What I did in the benchmark is basically the following:
# not exactly the same code, but doing things the same way as below
function batch_sample!(sampler, n)
for i = 1:n
rand(sampler)
end
end
Purely doing sampling, and no memory-related stuff counted in the benchmark.
This one is even stranger: your tests suggest the Poisson AD sampler is twice as fast, yet:
julia> a = Distributions.PoissonADSampler(20.0)
PoissonADSampler(20.0,4.47213595499958,2400.0,18)
julia> r = Distributions.PoissonRmathSampler(20.0)
PoissonRmathSampler(20.0)
(then after warmup)
julia> @time rand(a,10_000_000);
elapsed time: 0.634922107 seconds (80000128 bytes allocated)
julia> @time rand(r,10_000_000);
elapsed time: 0.440410505 seconds (80000128 bytes allocated)
I've added some more functionality to perf/samplers.jl
:
The batch
method just tests the performance of the iteration (old behaviour):
$ julia perf/samplers.jl batch gamma_hi
BenchmarkTable [unit = mps]
Dist | rmath MT GD
--------------------------------------------------------------
(Gamma(shape=1.5, scale=1.0),) | 17.0605 20.6627 14.9219
(Gamma(shape=2.0, scale=1.0),) | 16.1565 20.0422 14.9253
(Gamma(shape=3.0, scale=1.0),) | 16.4016 20.1534 14.3530
(Gamma(shape=5.0, scale=1.0),) | 25.0876 21.1654 27.6697
(Gamma(shape=20.0, scale=1.0),) | 29.6898 21.9201 34.6155
The indiv
tests the performance of the construction and iteration (this may be misleading for Rmath
, as it uses static variables):
julia perf/samplers.jl indiv gamma_hi
BenchmarkTable [unit = mps]
Dist | rmath MT GD
--------------------------------------------------------------
(Gamma(shape=1.5, scale=1.0),) | 15.7482 19.1207 7.5798
(Gamma(shape=2.0, scale=1.0),) | 15.7333 19.5103 7.7571
(Gamma(shape=3.0, scale=1.0),) | 16.1120 19.2441 7.7500
(Gamma(shape=5.0, scale=1.0),) | 24.3544 19.8842 9.8533
(Gamma(shape=20.0, scale=1.0),) | 27.0493 20.6376 11.4383
There are obvious differences here. If the RNG is initialised, do we want both rand(d,N)
and [rand(d) for i=1:N]
to give identical results?
is this an issue to keep around? Likely it can't be "fixed" directly cc @simonbyrne @lindahua
Likely related to this, the perf
folder is in a deprecated state, to remove or update
I'd support / help with work on this issue. I keep running into this when figuring out the best way to sample from Categorical
distributions.
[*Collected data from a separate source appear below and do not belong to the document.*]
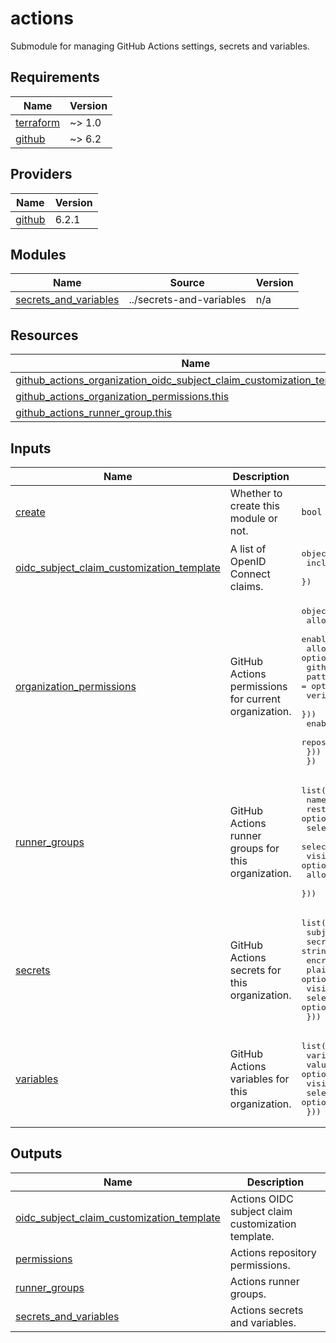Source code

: # actions

Submodule for managing GitHub Actions settings, secrets and variables.

<!-- BEGIN_TF_DOCS -->
## Requirements

| Name | Version |
|------|---------|
| <a name="requirement_terraform"></a> [terraform](#requirement\_terraform) | ~> 1.0 |
| <a name="requirement_github"></a> [github](#requirement\_github) | ~> 6.2 |

## Providers

| Name | Version |
|------|---------|
| <a name="provider_github"></a> [github](#provider\_github) | 6.2.1 |

## Modules

| Name | Source | Version |
|------|--------|---------|
| <a name="module_secrets_and_variables"></a> [secrets\_and\_variables](#module\_secrets\_and\_variables) | ../secrets-and-variables | n/a |

## Resources

| Name | Type |
|------|------|
| [github_actions_organization_oidc_subject_claim_customization_template.this](https://registry.terraform.io/providers/integrations/github/latest/docs/resources/actions_organization_oidc_subject_claim_customization_template) | resource |
| [github_actions_organization_permissions.this](https://registry.terraform.io/providers/integrations/github/latest/docs/resources/actions_organization_permissions) | resource |
| [github_actions_runner_group.this](https://registry.terraform.io/providers/integrations/github/latest/docs/resources/actions_runner_group) | resource |

## Inputs

| Name | Description | Type | Default | Required |
|------|-------------|------|---------|:--------:|
| <a name="input_create"></a> [create](#input\_create) | Whether to create this module or not. | `bool` | `true` | no |
| <a name="input_oidc_subject_claim_customization_template"></a> [oidc\_subject\_claim\_customization\_template](#input\_oidc\_subject\_claim\_customization\_template) | A list of OpenID Connect claims. | <pre>object({<br/>    include_claim_keys = set(string)<br/>  })</pre> | `null` | no |
| <a name="input_organization_permissions"></a> [organization\_permissions](#input\_organization\_permissions) | GitHub Actions permissions for current organization. | <pre>object({<br/>    allowed_actions      = optional(string)<br/>    enabled_repositories = optional(string)<br/>    allowed_actions_config = optional(object({<br/>      github_owned_allowed = bool<br/>      patterns_allowed     = optional(set(string))<br/>      verified_allowed     = optional(bool)<br/>    }))<br/>    enabled_repositories_config = optional(object({<br/>      repository_ids = set(number)<br/>    }))<br/>  })</pre> | `null` | no |
| <a name="input_runner_groups"></a> [runner\_groups](#input\_runner\_groups) | GitHub Actions runner groups for this organization. | <pre>list(object({<br/>    name                       = string<br/>    restricted_to_workflows    = optional(bool)<br/>    selected_repository_ids    = optional(set(number))<br/>    selected_workflows         = optional(set(string))<br/>    visibility                 = optional(string)<br/>    allows_public_repositories = optional(bool)<br/>  }))</pre> | `[]` | no |
| <a name="input_secrets"></a> [secrets](#input\_secrets) | GitHub Actions secrets for this organization. | <pre>list(object({<br/>    subjects                = set(string)<br/>    secret_name             = string<br/>    encrypted_value         = optional(string)<br/>    plaintext_value         = optional(string)<br/>    visibility              = string<br/>    selected_repository_ids = optional(set(number))<br/>  }))</pre> | `[]` | no |
| <a name="input_variables"></a> [variables](#input\_variables) | GitHub Actions variables for this organization. | <pre>list(object({<br/>    variable_name           = string<br/>    value                   = optional(string)<br/>    visibility              = string<br/>    selected_repository_ids = optional(set(number))<br/>  }))</pre> | `[]` | no |

## Outputs

| Name | Description |
|------|-------------|
| <a name="output_oidc_subject_claim_customization_template"></a> [oidc\_subject\_claim\_customization\_template](#output\_oidc\_subject\_claim\_customization\_template) | Actions OIDC subject claim customization template. |
| <a name="output_permissions"></a> [permissions](#output\_permissions) | Actions repository permissions. |
| <a name="output_runner_groups"></a> [runner\_groups](#output\_runner\_groups) | Actions runner groups. |
| <a name="output_secrets_and_variables"></a> [secrets\_and\_variables](#output\_secrets\_and\_variables) | Actions secrets and variables. |
<!-- END_TF_DOCS -->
It looks like the poly-algorithm in StatsBase.jl,
performs better as it has a nice rule of thumb (presumably based on the benchmarks from @lindahua at the beginning of this issue) for choosing the alias table vs direct sampling.
It would be nice to get the same performance no matter how you sample from a cagegorical 😄
This is a very old issue but I just discoverd that the cheap acceptance check in the GammaMTSampler
seems to be incorrect: https://github.com/JuliaStats/Distributions.jl/pull/1617#discussion_r970098297
Fixing it improves performance quite significantly:
$ env gamma=true julia --project=. samplers.jl
[ Info: Gamma
[ Info: Low
[ Info: GammaGSSampler
[ Info: α: 0.1, result: Trial(30.570 ns)
[ Info: α: 0.5, result: Trial(45.151 ns)
[ Info: α: 0.9, result: Trial(49.529 ns)
[ Info: GammaIPSampler
[ Info: α: 0.1, result: Trial(24.658 ns)
[ Info: α: 0.5, result: Trial(25.022 ns)
[ Info: α: 0.9, result: Trial(24.698 ns)
[ Info: High
[ Info: GammaMTSampler
[ Info: α: 1.5, result: Trial(13.292 ns)
[ Info: α: 2.0, result: Trial(13.209 ns)
[ Info: α: 3.0, result: Trial(12.950 ns)
[ Info: α: 5.0, result: Trial(13.127 ns)
[ Info: α: 20.0, result: Trial(13.135 ns)
[ Info: GammaGDSampler
[ Info: α: 1.5, result: Trial(29.132 ns)
[ Info: α: 2.0, result: Trial(27.114 ns)
[ Info: α: 3.0, result: Trial(24.347 ns)
[ Info: α: 5.0, result: Trial(18.196 ns)
[ Info: α: 20.0, result: Trial(16.562 ns)
With the fix, for all tested parameter values (here and in https://github.com/JuliaStats/Distributions.jl/pull/1617) GammaMTSampler
seems to be faster than GammaGDSampler
.
Thanks to @simonbyrnes' recent efforts, we already have some in-house samplers.
I just run a systematic benchmarking of samplers implemented in this package (using BenchmarkLite.jl):
Here are the results. They are measured in terms of MPS, that is, million samples per second -- larger number indicates higher throughput.
Categorical:
Binomial
Poisson
Exponential
Gamma
We are still falling behind Rmath (over 2x slower) for Binomial and Gamma distributions.